Member of the Michigan House of Representatives from the 80th district
- In office January 1, 2015 – September 11, 2015
- Preceded by: Robert Genetski
- Succeeded by: Mary Whiteford

Personal details
- Born: Cindy Bauer June 15, 1973 (age 53) Warren, Michigan
- Party: Republican
- Spouse: Joe Gamrat ​(div. 2017)​
- Children: 3
- Profession: Nurse

= Cindy Gamrat =

American politician (born 1973)

Cindy Gamrat (born June 15, 1973) is a former Republican member of the Michigan House of Representatives, representing the 80th district. She was first elected in 2014, after playing a leading role in organizing the Tea Party movement in Michigan. She engaged in an extramarital affair with fellow Representative Todd Courser, and was expelled from the House in September 2015 for using taxpayer resources in an attempt to cover up the affair.

==Political career==

===Tea Party organizing activity===
Gamrat became a Tea Party organizer after moving to Michigan in 2010.
 Shortly after moving, she founded Plainwell Patriots Tea Party and in 2011 founded Michigan 4 Conservative Senate.

In 2011, Gamrat was leader of the Plainwell Patriots Tea Party which hosted a United States Senate candidate forum on November 22 of that year. The event featured Cornerstone Schools executive Clark Durant, former Kent County Judge Randy Hekman, libertarian activist Scotty Boman of Detroit, Gary Glenn of Midland, president of the American Family Association of Michigan, and Roscommon businessman Peter Konetchy.

Michigan 4 Conservative Senate, also founded by Gamrat, was patterned after successful efforts by Indiana tea party groups that rallied behind Richard Mourdock as the tea party challenger to Republican U.S. Sen. Richard Lugar. In Michigan, she organized more than 50 tea party groups, under the name Michigan 4 Conservative Senate (MI4CS), to try to avoid dispersing tea party clout in a field crowded with conservatives. In addition to coordinating forums by tea party groups around the state, MI4CS organized a candidate forum at Central Michigan University in Mount Pleasant Michigan on January 14, 2012. The forum preceded a convention of Michigan tea party groups that would decide which of the participating candidates they would support. Clark Durant, Randy Hekman, Scotty Boman, Chuck Marino and Gary Glenn participated, while Peter Konetchy, Rick Wilson, and former Congressman Pete Hoekstra chose not to.

===Michigan House of Representatives===
With incumbent Bob Genetski unable to run for reelection due to term limits, Gamrat ran for election to the Michigan House of Representatives for the 80th district in the 2014 elections on a platform focused on leadership and self-described "family values", while identifying as part of the Tea Party Movement.
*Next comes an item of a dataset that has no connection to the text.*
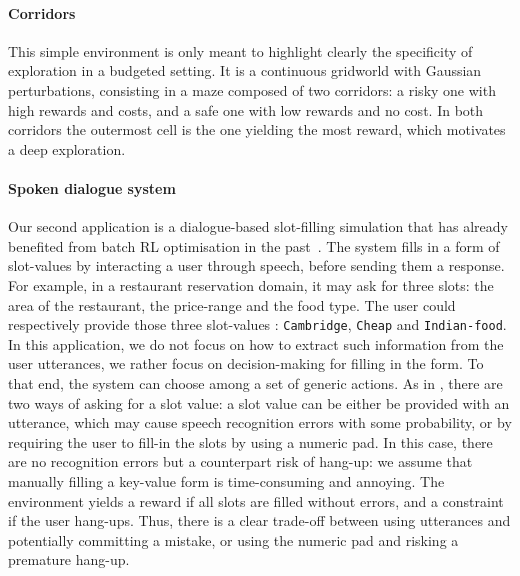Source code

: \paragraph{Corridors}
This simple environment is only meant to highlight clearly the specificity of exploration in a budgeted setting. It is a continuous gridworld with Gaussian perturbations, consisting in a maze composed of two corridors: a risky one with high rewards and costs, and a safe one with low rewards and no cost. In both corridors the outermost cell is the one yielding the most reward, which motivates a deep exploration.

\paragraph{Spoken dialogue system}
Our second application is a dialogue-based slot-filling simulation that has already benefited from batch RL optimisation in the past~\citep{Li2009ReinforcementLF,chandramohan2010optimizing,pietquin2011sample}. The system fills in a form of slot-values by interacting a user through speech, before sending them a response. For example, in a restaurant reservation domain, it may ask for three slots: the area of the restaurant, the price-range and the food type. The user could respectively provide those three slot-values : \texttt{Cambridge}, \texttt{Cheap} and \texttt{Indian-food}. In this application, we do not focus on how to extract such information from the user utterances, we rather focus on decision-making for filling in the form. To that end, the system can choose among a set of generic actions. As in \citep{carrara2018safe}, there are two ways of asking for a slot value: a slot value can be either be provided with an utterance, which may cause speech recognition errors with some probability, or by requiring the user to fill-in the slots by using a numeric pad. In this case, there are no recognition errors but a counterpart risk of hang-up: we assume that manually filling a key-value form is time-consuming and annoying. The environment yields a reward if all slots are filled without errors, and a constraint if the user hang-ups. Thus, there is a clear trade-off between using utterances and potentially committing a mistake, or using the numeric pad and risking a premature hang-up.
Gamrat defeated Geoff Parker of the Democratic Party and Arnis Davidsons of the Libertarian Party in the general election.

In April 2015, Gamrat was permanently removed from the Michigan House's Republican Party caucus for violating their confidentiality rules with a Facebook post. The Detroit News published audio recordings on August 7, 2015, in which fellow Michigan Representative Todd Courser asked staff to create a rumor that he had sex with a male prostitute in order to distract from the affair he was having with Gamrat. Kevin Cotter, the Speaker of the Michigan House, initiated an investigation into their use of public funds to cover up their affair. She was found guilty of inappropriate behavior and expelled from the Michigan House on September 11, becoming the fourth lawmaker to be expelled from the legislature in Michigan history. Courser resigned before the House could pass a resolution to expel him.

Gamrat filed paperwork with the Allegan County Clerk to become a candidate in the special election to fill her former seat. She received 9% of the vote in the primary election, finishing in third place.

Gamrat was charged with two felony counts of official misconduct for her role in the scandal on February 26, 2016, by Michigan Attorney General Bill Schuette, which comes with a maximum penalty of five years in prison. On June 14, 2016, Lansing District Judge Hugh Clarke Jr. ruled that there is not enough probable cause for Gamrat to face felony misconduct in office charges.

==Personal life==
Gamrat is a nurse from Plainwell, Michigan. She and her ex-husband, Joe, have three children, Paige, Joseph, and Meghan, whom they have homeschooled. Joe was accused of sending Cindy and Courser mysterious text messages during their affair, but was later cleared of any wrongdoing with no charges filed. She filed for divorce on August 3, 2016.